Post-SHTF OPSEC

OPSEC OPSEC, or Operational Security, refers to keeping your everyday movements and actions discreet to prevent malicious parties from being able to piece together important information such as your schedule or the status of your preps.

Many preppers and non-preppers alike are familiar with obvious day to day OPSEC procedures (i.e. not putting a key under your door mat when someone might be able to see you).  But what happens in a SHTF scenario?  As people start to get hungry and potentially violent, the rules change and a stricter set of OPSEC standards needs to be applied.

I have come up with a few examples of how OPSEC will need to change post-shtf.  As you are reading these keep in mind that OPSEC, similar to prepping in general, is a mindset the needs to be acquired and applied to the situation at hand.

Daily Routine/Travel Routes

In a pre-collapse world, many people that live in the same area follow similar schedules.  For example, in a particular neighborhood, the majority of people might work 9-5 Monday through Friday.  Burglars use this information to plan break-ins.

Post-shtf, it will not just be burglars any more.  Now it’s any desperate individual with mouths to feed.  You might even have people watching which route you take to find a vulnerable point to attack you away from the security of your home.

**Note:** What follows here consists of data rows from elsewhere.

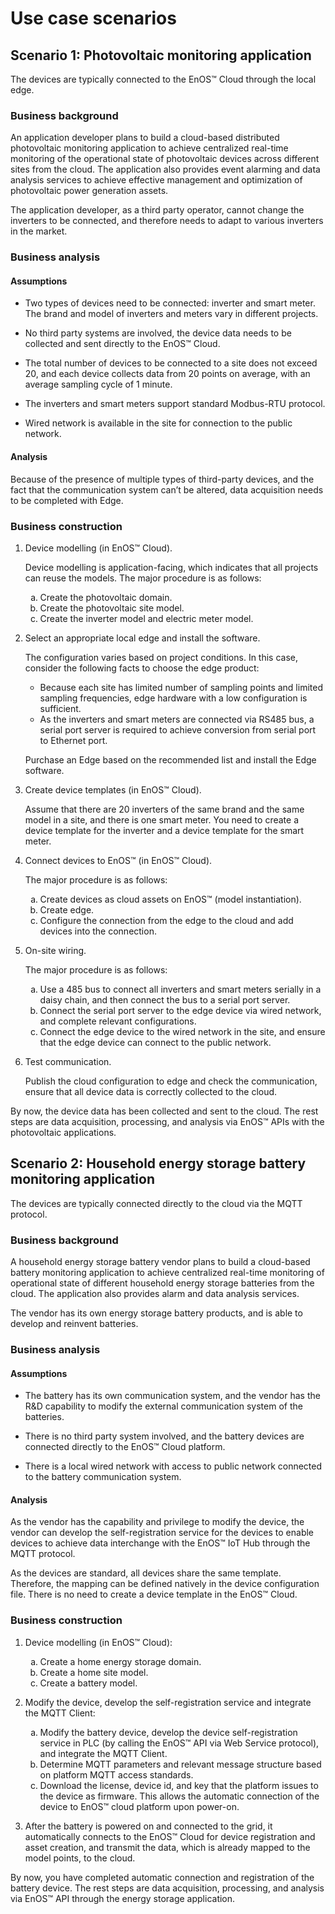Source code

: # Use case scenarios

## Scenario 1: Photovoltaic monitoring application

The devices are typically connected to the EnOS™ Cloud through the local edge.

### Business background

An application developer plans to build a cloud-based distributed photovoltaic
monitoring application to achieve centralized real-time monitoring of the operational
state of photovoltaic devices across different sites from the cloud. The application also provides event alarming and data analysis services to achieve effective management and optimization of photovoltaic power generation assets.

The application developer, as a third party operator, cannot change the
inverters to be connected, and therefore needs to adapt to various inverters in the market.

### Business analysis

#### Assumptions

- Two types of devices need to be connected: inverter and smart meter.
The brand and model of inverters and meters vary in different projects.

- No third party systems are involved, the device data needs to be collected and sent directly to the EnOS™ Cloud.

- The total number of devices to be connected to a site does not exceed 20, and
each device collects data from 20 points on average, with an average sampling
cycle of 1 minute.

- The inverters and smart meters support standard Modbus-RTU protocol.

- Wired network is available in the site for connection to the public network.

#### Analysis

Because of the presence of multiple types of third-party devices, and the fact that the communication system can’t be altered, data acquisition needs to be completed with Edge.

### Business construction

1. Device modelling (in EnOS™ Cloud).

   Device modelling is application-facing, which indicates that all projects can reuse the models. The major procedure is as follows:
   <ol style="list-style-type: lower-alpha;">
    <li>Create the photovoltaic domain.</li>
    <li>Create the photovoltaic site model.</li>
    <li>Create the inverter model and electric meter model.</li>
   </ol>

2. Select an appropriate local edge and install the software.  

   The configuration varies based on project conditions. In this case, consider the following facts to choose the edge product:
   - Because each site has limited number of sampling points and limited sampling frequencies, edge hardware with a low configuration is sufficient.
   - As the inverters and smart meters are connected via RS485 bus, a serial port server is required to achieve conversion from serial port to Ethernet port.  

   Purchase an Edge based on the recommended list and install the Edge software.

3. Create device templates (in EnOS™ Cloud).

   Assume that there are 20 inverters of the same brand and the same model in a site, and there is one smart meter. You need to create a device template for the inverter and a device template for the smart meter.

4. Connect devices to EnOS™ (in EnOS™ Cloud).

   The major procedure is as follows:
    <ol style="list-style-type: lower-alpha;">
      <li>Create devices as cloud assets on EnOS™ (model instantiation).</li>
      <li>Create edge.</li>
      <li>Configure the connection from the edge to the cloud and add devices into the connection.</li>
    </ol>

5. On-site wiring.

   The major procedure is as follows:
    <ol style="list-style-type: lower-alpha;">
      <li>Use a 485 bus to connect all inverters and smart meters serially in a daisy chain, and then connect the bus to a serial port server.</li>
      <li>Connect the serial port server to the edge device via wired network, and complete relevant configurations.</li>
      <li>Connect the edge device to the wired network in the site, and ensure that the edge device can connect to the public network.</li>
      </ol>


6. Test communication.

   Publish the cloud configuration to edge and check the communication, ensure that all device data is correctly collected to the cloud.

By now, the device data has been collected and sent to the cloud. The rest steps are data acquisition, processing, and analysis via EnOS™ APIs with the photovoltaic applications.

## Scenario 2: Household energy storage battery monitoring application

The devices are typically connected directly to the cloud via the MQTT protocol.

### Business background

A household energy storage battery vendor plans to build a cloud-based
battery monitoring application to achieve centralized real-time monitoring of operational state of different household energy storage batteries from the cloud. The application also provides alarm and data analysis services.

The vendor has its own energy storage battery products, and is able to develop and reinvent batteries.

### Business analysis

#### Assumptions

- The battery has its own communication system, and the vendor has the R&D
capability to modify the external communication system of the batteries.

- There is no third party system involved, and the battery devices are
connected directly to the EnOS™ Cloud platform.

- There is a local wired network with access to public network connected to the battery communication system.

#### Analysis

As the vendor has the capability and privilege to modify the device, the vendor can develop the self-registration service for the devices to enable devices to achieve data interchange with the EnOS™ IoT Hub through the MQTT protocol.

As the devices are standard, all devices share the same template. Therefore, the mapping can be defined natively in the device configuration file. There is no need to create a device template in the EnOS™ Cloud.

### Business construction

1. Device modelling (in EnOS™ Cloud):

   <ol style="list-style-type: lower-alpha;">
      <li>Create a home energy storage domain.</li>
      <li>Create a home site model.</li>
      <li>Create a battery model.</li>
   </ol>

2. Modify the device, develop the self-registration service and integrate the MQTT Client:

   <ol style="list-style-type: lower-alpha;">
      <li>Modify the battery device, develop the device self-registration service in PLC (by calling the EnOS™ API via Web Service protocol), and integrate the MQTT Client.</li>
      <li>Determine MQTT parameters and relevant message structure based on platform MQTT
   access standards. </li>
      <li>Download the license, device id, and key that the platform issues to the device as firmware. This allows the automatic connection of the device to EnOS™ cloud platform upon power-on.</li>
   </ol>

3. After the battery is powered on and connected to the grid, it automatically connects to the EnOS™ Cloud for device registration and asset creation, and transmit the data, which is already mapped to the model points, to the cloud.

By now, you have completed automatic connection and registration of the battery device. The rest steps are data acquisition, processing, and analysis via EnOS™ API through the energy storage application.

To increase your security, think about varying your schedule and alternating routes.

Noise Level

Before the chaos, noise coming from a house is typically just dismissed as a nuisance by the casual observer.  Post-shtf however, noise means activity, which means people, which means supplies.  Loud items like portable generators and power tools should only be used when absolutely necessary, and ideally during the daytime when you are not the only person in the area making noise.

Visible Security Measures

While having visible security measures is a deterrent post-shtf, if you suddenly erect a 10 foot barb wire fence with guard towers around a trailer, you might start to draw some unwanted attention.  While that example is obviously a bit extreme, the point here is that you should make the necessary improvements to secure your home post-shtf, but avoid taking any measures the might be out of place for the area that you live in.  You want to make yourself look like a difficult target that is not worth the time.  The more high end or expensive security measures you have in place, especially if it is obvious that you had planned ahead of time for a shtf event, the more likely it is that someone might think you have something worth hiding.

Conclusion

In good times, people do bad things. In bad times, more people do worse things.  You would be amazed at what people, even those you consider “friends”, are capable of.

OPSEC becomes even more important to your survival in a collapse.  The best way to boost your operational security post-shtf is to get the right mindset pre-shtf.  Start by doing the simple things.